▶ [TASK DETAILS]:
Set down the records exactly, and omit any image found in them.

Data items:

»»

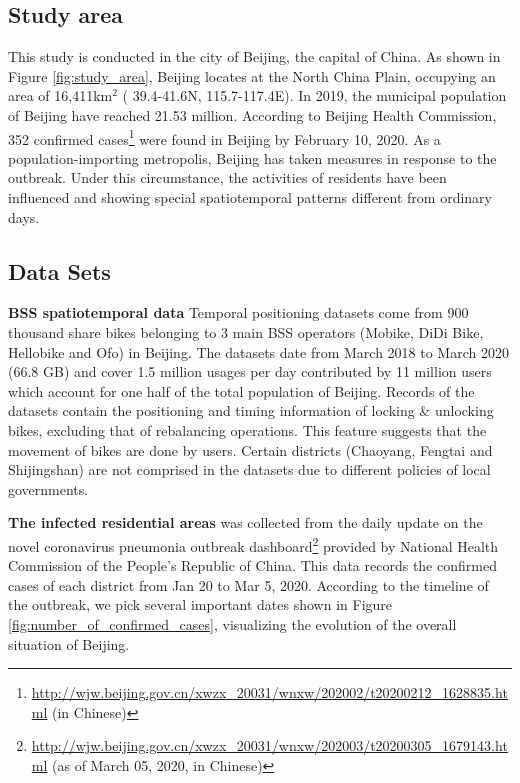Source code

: \documentclass[preprints,ijgi,submit,moreauthors]{Definitions/mdpi}
\begin{document}
\subsection{Study area}
This study is conducted in the city of Beijing, the capital of China. 
As shown in Figure \ref{fig:study_area}, Beijing locates at the North China Plain, occupying an area of 16,411km$^2$ ( 39.4{\degree}-41.6{\degree}N, 115.7{\degree}-117.4{\degree}E). 
In 2019, the municipal population of Beijing have reached 21.53 million. According to Beijing Health Commission, 352 confirmed cases\footnote{\url{http://wjw.beijing.gov.cn/xwzx_20031/wnxw/202002/t20200212_1628835.html} (in Chinese)} were found in Beijing by February 10, 2020. 
As a population-importing metropolis, Beijing has taken measures in response to the outbreak. 
Under this circumstance, the activities of residents have been influenced and showing special spatiotemporal patterns different from ordinary days.

\subsection{Data Sets}
\textbf{BSS spatiotemporal data} Temporal positioning datasets come from 900 thousand share bikes belonging to 3 main BSS operators (Mobike, DiDi Bike, Hellobike and Ofo) in Beijing.
The datasets date from March 2018 to March 2020 (66.8 GB) and cover 1.5 million usages per day contributed by 11 million users which account for one half of the total population of Beijing.
Records of the datasets contain the positioning and timing information of locking \& unlocking bikes, excluding that of rebalancing operations.
This feature suggests that the movement of bikes are done by users.
Certain districts (Chaoyang, Fengtai and Shijingshan) are not comprised in the datasets due to different policies of local governments.

\textbf{The infected residential areas} was collected from the daily update on the novel coronavirus pneumonia outbreak dashboard\footnote{\url{http://wjw.beijing.gov.cn/xwzx_20031/wnxw/202003/t20200305_1679143.html} (as of March 05, 2020, in Chinese)} provided by National Health Commission of the People's Republic of China. 
This data records the confirmed cases of each district from Jan 20 to Mar 5, 2020. 
According to the timeline \cite{li2020early} of the outbreak, we pick several important dates shown in Figure \ref{fig:number_of_confirmed_cases}, visualizing the evolution of the overall situation of Beijing.
\end{document}
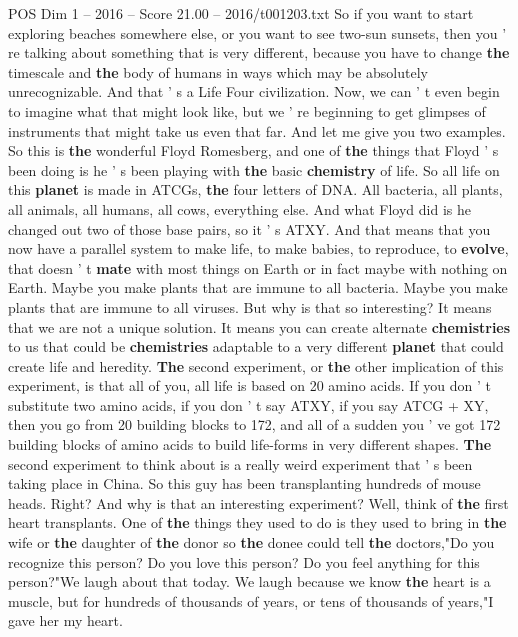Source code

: \begin{textsample}{POS Dim 1 – 2016 – Score 21.00 – 2016/t001203.txt}
So if you want to start exploring beaches somewhere else, or you want to see two-sun sunsets, then you ' re talking about something that is very different, because you have to change \textbf{the} timescale and \textbf{the} body of humans in ways which may be absolutely unrecognizable.
And that ' s a Life Four civilization.
Now, we can ' t even begin to imagine what that might look like, but we ' re beginning to get glimpses of instruments that might take us even that far.
And let me give you two examples.
So this is \textbf{the} wonderful Floyd Romesberg, and one of \textbf{the} things that Floyd ' s been doing is he ' s been playing with \textbf{the} basic \textbf{chemistry} of life.
So all life on this \textbf{planet} is made in ATCGs, \textbf{the} four letters of DNA.
All bacteria, all plants, all animals, all humans, all cows, everything else.
And what Floyd did is he changed out two of those base pairs, so it ' s ATXY.
And that means that you now have a parallel system to make life, to make babies, to reproduce, to \textbf{evolve}, that doesn ' t \textbf{mate} with most things on Earth or in fact maybe with nothing on Earth.
Maybe you make plants that are immune to all bacteria.
Maybe you make plants that are immune to all viruses.
But why is that so interesting?
It means that we are not a unique solution.
It means you can create alternate \textbf{chemistries} to us that could be \textbf{chemistries} adaptable to a very different \textbf{planet} that could create life and heredity. \textbf{The} second experiment, or \textbf{the} other implication of this experiment, is that all of you, all life is based on 20 amino acids.
If you don ' t substitute two amino acids, if you don ' t say ATXY, if you say ATCG + XY, then you go from 20 building blocks to 172, and all of a sudden you ' ve got 172 building blocks of amino acids to build life-forms in very different shapes. \textbf{The} second experiment to think about is a really weird experiment that ' s been taking place in China.
So this guy has been transplanting hundreds of mouse heads.
Right?
And why is that an interesting experiment?
Well, think of \textbf{the} first heart transplants.
One of \textbf{the} things they used to do is they used to bring in \textbf{the} wife or \textbf{the} daughter of \textbf{the} donor so \textbf{the} donee could tell \textbf{the} doctors,"Do you recognize this person?
Do you love this person?
Do you feel anything for this person?"We laugh about that today.
We laugh because we know \textbf{the} heart is a muscle, but for hundreds of thousands of years, or tens of thousands of years,"I gave her my heart.

\end{textsample}
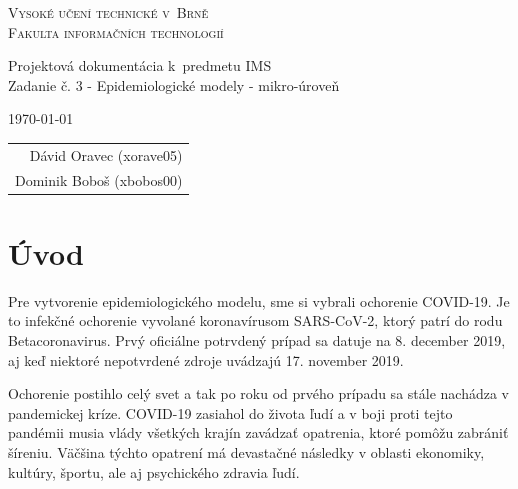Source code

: \documentclass[a4paper, 11pt]{article}
\begin{document}
	\begin{titlepage}
		\begin{center}
			\Huge
			\textsc{Vysoké učení technické v~Brně} \\
			\huge
			\textsc{Fakulta informačních technologií} \\
			\begin{figure}[h]
                \centering
            \end{figure}
			\LARGE
			Projektová dokumentácia k~predmetu IMS \\
			\Huge
			Zadanie č. 3 - Epidemiologické modely - mikro-úroveň
		\end{center}

		{\Large
			\today
			\hfill
			\begin{tabular}{r}
			Dávid Oravec (xorave05) \\
			Dominik Boboš (xbobos00)
			\end{tabular}
		}
	\end{titlepage}
	\newpage
	
	\tableofcontents
	\newpage
	
	\section{Úvod}
	\par Pre vytvorenie epidemiologického modelu, sme si vybrali ochorenie COVID-19. Je to infekčné ochorenie vyvolané koronavírusom SARS-CoV-2, ktorý patrí do rodu Betacoronavirus. Prvý oficiálne potrvdený prípad sa datuje na 8. december 2019, aj keď niektoré nepotvrdené zdroje uvádzajú 17. november 2019. \cite{guardian}
	\newline
	
	\par Ochorenie postihlo celý svet a tak po roku od prvého prípadu sa stále nachádza v pandemickej kríze. COVID-19 zasiahol do života ľudí a v boji proti tejto pandémii musia vlády všetkých krajín zavádzať opatrenia, ktoré pomôžu zabrániť šíreniu. Väčšina týchto opatrení má devastačné následky v oblasti ekonomiky, kultúry, športu, ale aj psychického zdravia ľudí.
	\newline
	
\end{document}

««

▶ [ANSWER SECTION]:
Source code

: \documentclass[preprints,ijgi,submit,moreauthors]{Definitions/mdpi}
\begin{document}
\subsection{Study area}
This study is conducted in the city of Beijing, the capital of China. 
As shown in Figure \ref{fig:study_area}, Beijing locates at the North China Plain, occupying an area of 16,411km$^2$ ( 39.4{\degree}-41.6{\degree}N, 115.7{\degree}-117.4{\degree}E). 
In 2019, the municipal population of Beijing have reached 21.53 million. According to Beijing Health Commission, 352 confirmed cases\footnote{\url{http://wjw.beijing.gov.cn/xwzx_20031/wnxw/202002/t20200212_1628835.html} (in Chinese)} were found in Beijing by February 10, 2020. 
As a population-importing metropolis, Beijing has taken measures in response to the outbreak. 
Under this circumstance, the activities of residents have been influenced and showing special spatiotemporal patterns different from ordinary days.

\subsection{Data Sets}
\textbf{BSS spatiotemporal data} Temporal positioning datasets come from 900 thousand share bikes belonging to 3 main BSS operators (Mobike, DiDi Bike, Hellobike and Ofo) in Beijing.
The datasets date from March 2018 to March 2020 (66.8 GB) and cover 1.5 million usages per day contributed by 11 million users which account for one half of the total population of Beijing.
Records of the datasets contain the positioning and timing information of locking \& unlocking bikes, excluding that of rebalancing operations.
This feature suggests that the movement of bikes are done by users.
Certain districts (Chaoyang, Fengtai and Shijingshan) are not comprised in the datasets due to different policies of local governments.

\textbf{The infected residential areas} was collected from the daily update on the novel coronavirus pneumonia outbreak dashboard\footnote{\url{http://wjw.beijing.gov.cn/xwzx_20031/wnxw/202003/t20200305_1679143.html} (as of March 05, 2020, in Chinese)} provided by National Health Commission of the People's Republic of China. 
This data records the confirmed cases of each district from Jan 20 to Mar 5, 2020. 
According to the timeline \cite{li2020early} of the outbreak, we pick several important dates shown in Figure \ref{fig:number_of_confirmed_cases}, visualizing the evolution of the overall situation of Beijing.
\end{document}
Source code

: \begin{textsample}{POS Dim 1 – 2016 – Score 21.00 – 2016/t001203.txt}
So if you want to start exploring beaches somewhere else, or you want to see two-sun sunsets, then you ' re talking about something that is very different, because you have to change \textbf{the} timescale and \textbf{the} body of humans in ways which may be absolutely unrecognizable.
And that ' s a Life Four civilization.
Now, we can ' t even begin to imagine what that might look like, but we ' re beginning to get glimpses of instruments that might take us even that far.
And let me give you two examples.
So this is \textbf{the} wonderful Floyd Romesberg, and one of \textbf{the} things that Floyd ' s been doing is he ' s been playing with \textbf{the} basic \textbf{chemistry} of life.
So all life on this \textbf{planet} is made in ATCGs, \textbf{the} four letters of DNA.
All bacteria, all plants, all animals, all humans, all cows, everything else.
And what Floyd did is he changed out two of those base pairs, so it ' s ATXY.
And that means that you now have a parallel system to make life, to make babies, to reproduce, to \textbf{evolve}, that doesn ' t \textbf{mate} with most things on Earth or in fact maybe with nothing on Earth.
Maybe you make plants that are immune to all bacteria.
Maybe you make plants that are immune to all viruses.
But why is that so interesting?
It means that we are not a unique solution.
It means you can create alternate \textbf{chemistries} to us that could be \textbf{chemistries} adaptable to a very different \textbf{planet} that could create life and heredity. \textbf{The} second experiment, or \textbf{the} other implication of this experiment, is that all of you, all life is based on 20 amino acids.
If you don ' t substitute two amino acids, if you don ' t say ATXY, if you say ATCG + XY, then you go from 20 building blocks to 172, and all of a sudden you ' ve got 172 building blocks of amino acids to build life-forms in very different shapes. \textbf{The} second experiment to think about is a really weird experiment that ' s been taking place in China.
So this guy has been transplanting hundreds of mouse heads.
Right?
And why is that an interesting experiment?
Well, think of \textbf{the} first heart transplants.
One of \textbf{the} things they used to do is they used to bring in \textbf{the} wife or \textbf{the} daughter of \textbf{the} donor so \textbf{the} donee could tell \textbf{the} doctors,"Do you recognize this person?
Do you love this person?
Do you feel anything for this person?"We laugh about that today.
We laugh because we know \textbf{the} heart is a muscle, but for hundreds of thousands of years, or tens of thousands of years,"I gave her my heart.

\end{textsample}
Source code

: \documentclass[a4paper, 11pt]{article}
\begin{document}
	\begin{titlepage}
		\begin{center}
			\Huge
			\textsc{Vysoké učení technické v~Brně} \\
			\huge
			\textsc{Fakulta informačních technologií} \\
			\begin{figure}[h]
                \centering
            \end{figure}
			\LARGE
			Projektová dokumentácia k~predmetu IMS \\
			\Huge
			Zadanie č. 3 - Epidemiologické modely - mikro-úroveň
		\end{center}

		{\Large
			\today
			\hfill
			\begin{tabular}{r}
			Dávid Oravec (xorave05) \\
			Dominik Boboš (xbobos00)
			\end{tabular}
		}
	\end{titlepage}
	\newpage
	
	\tableofcontents
	\newpage
	
	\section{Úvod}
	\par Pre vytvorenie epidemiologického modelu, sme si vybrali ochorenie COVID-19. Je to infekčné ochorenie vyvolané koronavírusom SARS-CoV-2, ktorý patrí do rodu Betacoronavirus. Prvý oficiálne potrvdený prípad sa datuje na 8. december 2019, aj keď niektoré nepotvrdené zdroje uvádzajú 17. november 2019. \cite{guardian}
	\newline
	
	\par Ochorenie postihlo celý svet a tak po roku od prvého prípadu sa stále nachádza v pandemickej kríze. COVID-19 zasiahol do života ľudí a v boji proti tejto pandémii musia vlády všetkých krajín zavádzať opatrenia, ktoré pomôžu zabrániť šíreniu. Väčšina týchto opatrení má devastačné následky v oblasti ekonomiky, kultúry, športu, ale aj psychického zdravia ľudí.
	\newline
	
\end{document}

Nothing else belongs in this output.